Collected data

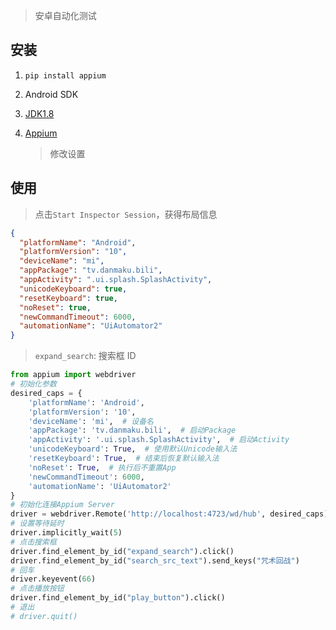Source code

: <!--
title: Appium
sort:
-->

> 安卓自动化测试

## 安装

1. `pip install appium`

2. Android SDK

3. [JDK1.8](https://www.oracle.com/technetwork/java/javase/downloads/jdk8-downloads-2133151.html)

4. [Appium](http://appium.io/)

   > 修改设置

## 使用

> 点击`Start Inspector Session`，获得布局信息

```json
{
  "platformName": "Android",
  "platformVersion": "10",
  "deviceName": "mi",
  "appPackage": "tv.danmaku.bili",
  "appActivity": ".ui.splash.SplashActivity",
  "unicodeKeyboard": true,
  "resetKeyboard": true,
  "noReset": true,
  "newCommandTimeout": 6000,
  "automationName": "UiAutomator2"
}
```

> `expand_search`: 搜索框 ID

```python
from appium import webdriver
# 初始化参数
desired_caps = {
    'platformName': 'Android',
    'platformVersion': '10',
    'deviceName': 'mi',  # 设备名
    'appPackage': 'tv.danmaku.bili',  # 启动Package
    'appActivity': '.ui.splash.SplashActivity',  # 启动Activity
    'unicodeKeyboard': True,  # 使用默认Unicode输入法
    'resetKeyboard': True,  # 结束后恢复默认输入法
    'noReset': True,  # 执行后不重置App
    'newCommandTimeout': 6000,
    'automationName': 'UiAutomator2'
}
# 初始化连接Appium Server
driver = webdriver.Remote('http://localhost:4723/wd/hub', desired_caps)
# 设置等待延时
driver.implicitly_wait(5)
# 点击搜索框
driver.find_element_by_id("expand_search").click()
driver.find_element_by_id("search_src_text").send_keys("咒术回战")
# 回车
driver.keyevent(66)
# 点击播放按钮
driver.find_element_by_id("play_button").click()
# 退出
# driver.quit()
```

_What is required_. Check each line above for the string "unicodeKeyboard" and copy the ones that have it.

_Exercise result_.
  "unicodeKeyboard": true,
    'unicodeKeyboard': True,  # 使用默认Unicode输入法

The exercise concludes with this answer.